Prostaglandin D2 receptor expression in the lung and the effect of PPAR-γ, DP1, and DP2 receptor agonist treatment during respiratory viral infection

Abstract

Abstract Prostaglandin D2 (PGD2) may play an anti-inflammatory role in the lung during respiratory viral infection, but little is known about the expression of its receptors (PPAR-γ, DP1, and DP2) in the lung or its mechanism of action. Adult C57BL/6 mice were infected with Sendai virus (500 pfu /g body weight), a natural mouse pathogen that infects airway epithelial cells. Immunostaining of uninfected lungs showed PPAR-γ protein in epithelial cells of larger airways, but not in the alveolar epithelial cells. After viral infection, PPAR-γ protein was no longer detectable in the lungs. Immunofluorescence showed DP1 present in parenchymal cells as well as in some CCSP+ airway epithelial cells, but levels did not appear to change during infection. DP2 expression increased after viral infection and was predominantly in CCSP+ epithelial cells 24 hours post-infection. DP2 also co-localized with MHC Class II+ cells in the parenchyma on days 3 and 7 post-infection.
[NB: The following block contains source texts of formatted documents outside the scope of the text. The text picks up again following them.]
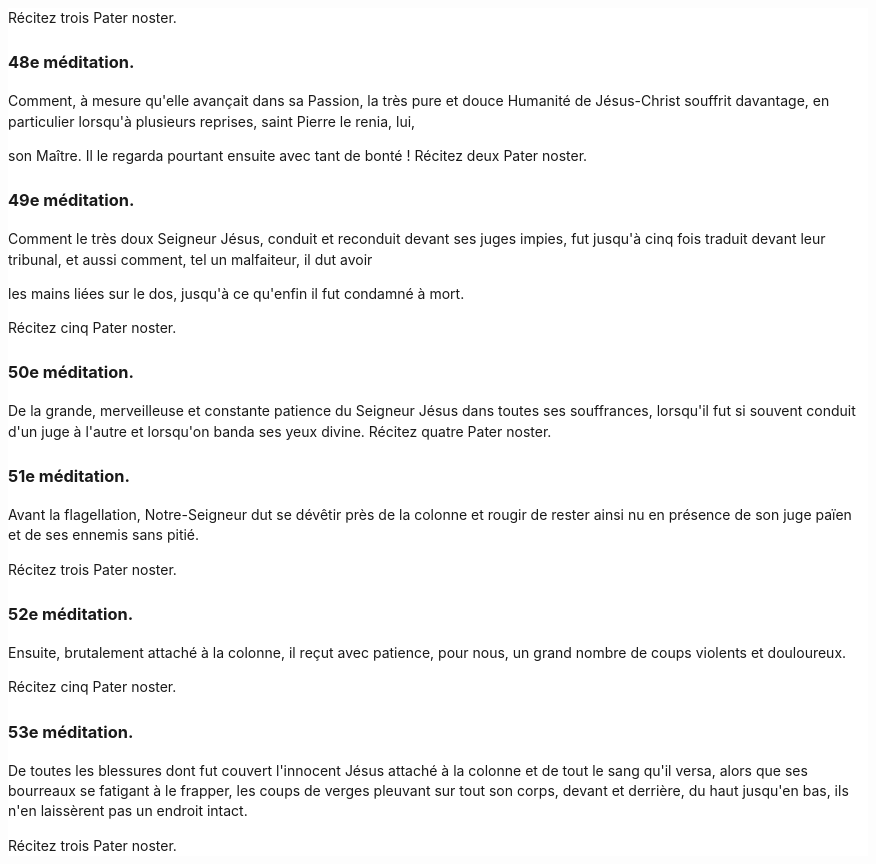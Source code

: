 Récitez trois Pater noster.

### 48e méditation.

Comment, à mesure qu'elle avançait dans sa Passion, la
très pure et douce Humanité de Jésus-Christ souffrit davantage, en particulier
lorsqu'à plusieurs reprises, saint Pierre le renia, lui,

son Maître. Il le regarda
pourtant ensuite avec tant de bonté ! Récitez deux Pater noster.

### 49e méditation.

Comment le très doux Seigneur Jésus, conduit et reconduit
devant ses juges impies, fut jusqu'à cinq fois traduit devant leur tribunal,
et aussi comment, tel un malfaiteur, il dut avoir

les mains liées sur le dos,
jusqu'à ce qu'enfin il fut condamné à mort.

Récitez cinq Pater noster.

### 50e méditation.

De la grande, merveilleuse et constante patience du
Seigneur Jésus dans toutes ses souffrances, lorsqu'il fut si souvent conduit
d'un juge à l'autre et lorsqu'on banda ses yeux divine. Récitez quatre Pater
noster.

### 51e méditation.

Avant la flagellation,
Notre-Seigneur dut se dévêtir près de la
colonne et rougir de rester ainsi nu en présence de son juge païen et de ses
ennemis sans pitié.

Récitez trois Pater noster.

### 52e méditation.

Ensuite, brutalement attaché à la colonne, il reçut avec
patience, pour nous, un grand nombre de coups violents et douloureux.

Récitez cinq Pater noster.

### 53e méditation.

De toutes les blessures dont fut couvert l'innocent Jésus
attaché à la colonne et de tout le sang qu'il versa, alors que ses bourreaux
se fatigant à le frapper, les coups de verges pleuvant sur tout son corps,
devant et derrière, du haut jusqu'en bas, ils n'en laissèrent pas un endroit
intact.

Récitez trois Pater noster.
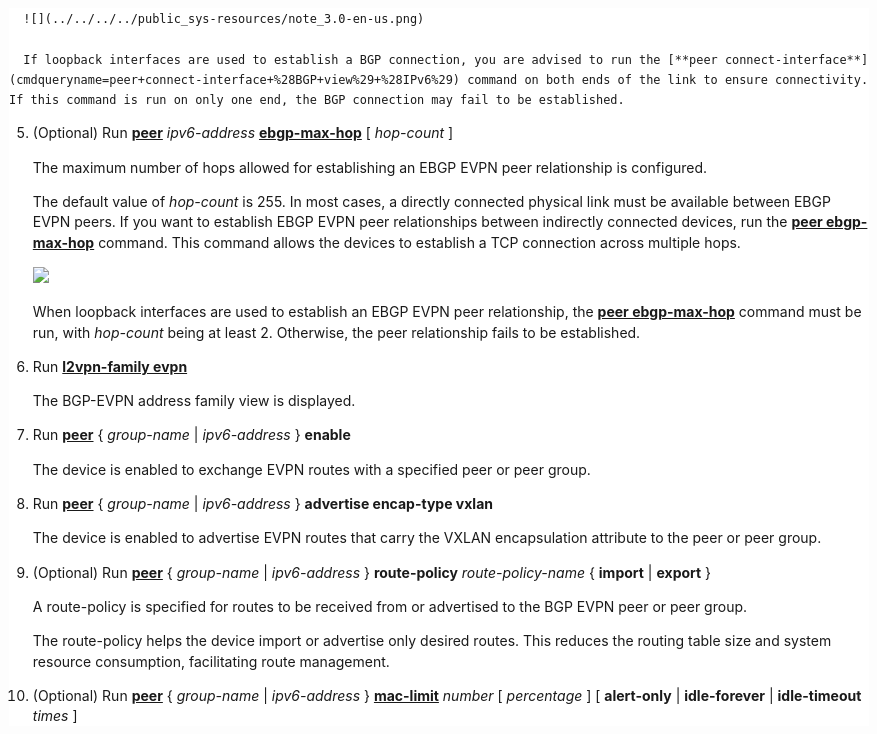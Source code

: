       
      
      ![](../../../../public_sys-resources/note_3.0-en-us.png) 
      
      If loopback interfaces are used to establish a BGP connection, you are advised to run the [**peer connect-interface**](cmdqueryname=peer+connect-interface+%28BGP+view%29+%28IPv6%29) command on both ends of the link to ensure connectivity. If this command is run on only one end, the BGP connection may fail to be established.
   5. (Optional) Run [**peer**](cmdqueryname=peer+ebgp-max-hop+%28BGP+view%29+%28IPv6%29) *ipv6-address* [**ebgp-max-hop**](cmdqueryname=ebgp-max-hop) [ *hop-count* ]
      
      
      
      The maximum number of hops allowed for establishing an EBGP EVPN peer relationship is configured.
      
      
      
      The default value of *hop-count* is 255. In most cases, a directly connected physical link must be available between EBGP EVPN peers. If you want to establish EBGP EVPN peer relationships between indirectly connected devices, run the [**peer ebgp-max-hop**](cmdqueryname=peer+ebgp-max-hop+%28BGP+view%29+%28IPv6%29) command. This command allows the devices to establish a TCP connection across multiple hops.
      
      ![](../../../../public_sys-resources/note_3.0-en-us.png) 
      
      When loopback interfaces are used to establish an EBGP EVPN peer relationship, the [**peer ebgp-max-hop**](cmdqueryname=peer+ebgp-max-hop+%28BGP+view%29+%28IPv6%29) command must be run, with *hop-count* being at least 2. Otherwise, the peer relationship fails to be established.
   6. Run [**l2vpn-family evpn**](cmdqueryname=l2vpn-family+evpn)
      
      
      
      The BGP-EVPN address family view is displayed.
   7. Run [**peer**](cmdqueryname=peer+enable+%28BGP-EVPN+address+family+view%29+%28IPv6%29) { *group-name* | *ipv6-address* } **enable**
      
      
      
      The device is enabled to exchange EVPN routes with a specified peer or peer group.
   8. Run [**peer**](cmdqueryname=peer+advertise+encap-type) { *group-name* | *ipv6-address* } **advertise encap-type vxlan**
      
      
      
      The device is enabled to advertise EVPN routes that carry the VXLAN encapsulation attribute to the peer or peer group.
   9. (Optional) Run [**peer**](cmdqueryname=peer+route-policy+export+%28BGP-EVPN+address+family+view%29+%28IPv6%29) { *group-name* | *ipv6-address* } **route-policy** *route-policy-name* { **import** | **export** }
      
      
      
      A route-policy is specified for routes to be received from or advertised to the BGP EVPN peer or peer group.
      
      
      
      The route-policy helps the device import or advertise only desired routes. This reduces the routing table size and system resource consumption, facilitating route management.
   10. (Optional) Run [**peer**](cmdqueryname=peer+route-limit+%28BGP-EVPN+address+family+view%29) { *group-name* | *ipv6-address* } [**mac-limit**](cmdqueryname=mac-limit) *number* [ *percentage* ] [ **alert-only** | **idle-forever** | **idle-timeout** *times* ]
       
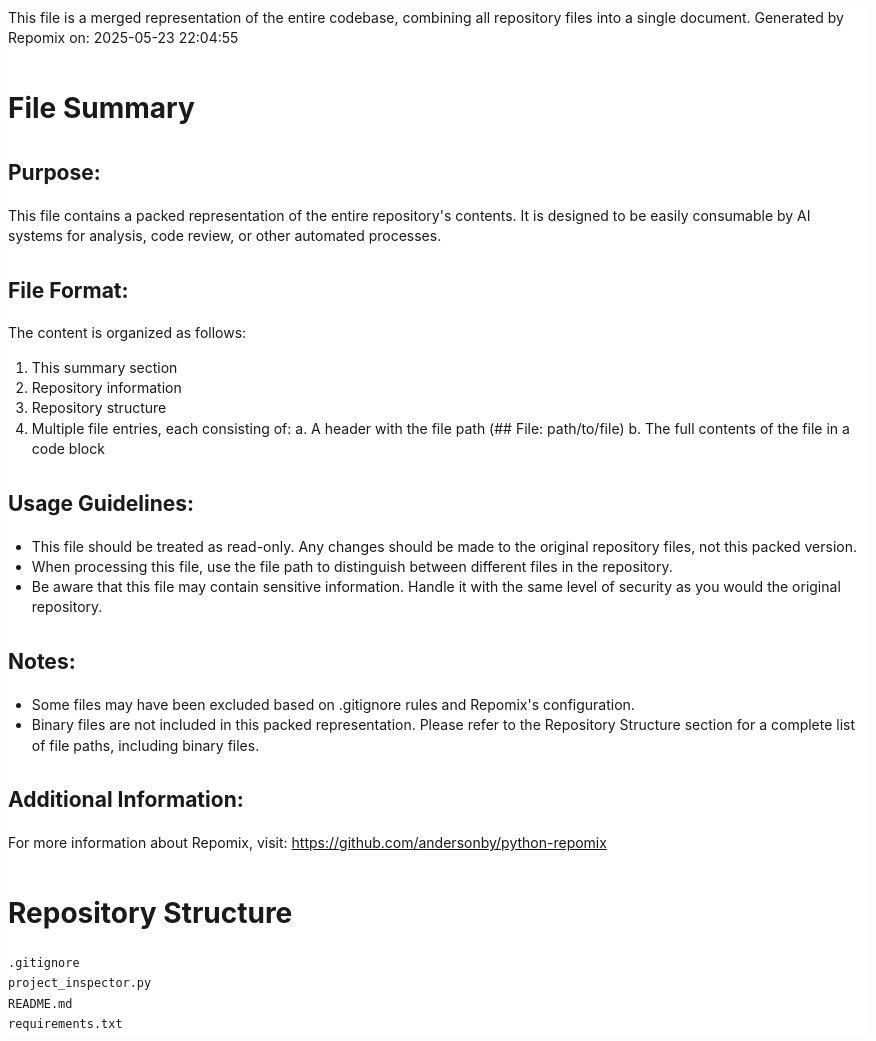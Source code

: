 This file is a merged representation of the entire codebase, combining all repository files into a single document.
Generated by Repomix on: 2025-05-23 22:04:55

# File Summary

## Purpose:

This file contains a packed representation of the entire repository's contents.
It is designed to be easily consumable by AI systems for analysis, code review,
or other automated processes.

## File Format:

The content is organized as follows:
1. This summary section
2. Repository information
3. Repository structure
4. Multiple file entries, each consisting of:
   a. A header with the file path (## File: path/to/file)
   b. The full contents of the file in a code block

## Usage Guidelines:

- This file should be treated as read-only. Any changes should be made to the
  original repository files, not this packed version.
- When processing this file, use the file path to distinguish
  between different files in the repository.
- Be aware that this file may contain sensitive information. Handle it with
  the same level of security as you would the original repository.

## Notes:

- Some files may have been excluded based on .gitignore rules and Repomix's
  configuration.
- Binary files are not included in this packed representation. Please refer to
  the Repository Structure section for a complete list of file paths, including
  binary files.

## Additional Information:

For more information about Repomix, visit: https://github.com/andersonby/python-repomix


# Repository Structure

```
.gitignore
project_inspector.py
README.md
requirements.txt
```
Viral infection of primary tracheal epithelial cells showed PPAR-γ mRNA expression was increased 48 and 72 hours post-infection. There was no change in DP1 or DP2 expression in vitro. To test the effect of each receptor in vivo, mice were infected and treated with PPAR-γ, DP1, and DP2 agonists, or vehicle every 12 hours. Mice treated with the PPAR-γ agonist were protected from body weight loss and had reduced IFN-γ expression on day 7, suggesting that PGD2 may be acting via PPAR-γ to reduce inflammation in the lung. Supported by grants from Sigma Xi Grant in Aid of Research and Saint Louis University College of Arts and Sciences Brennan Award.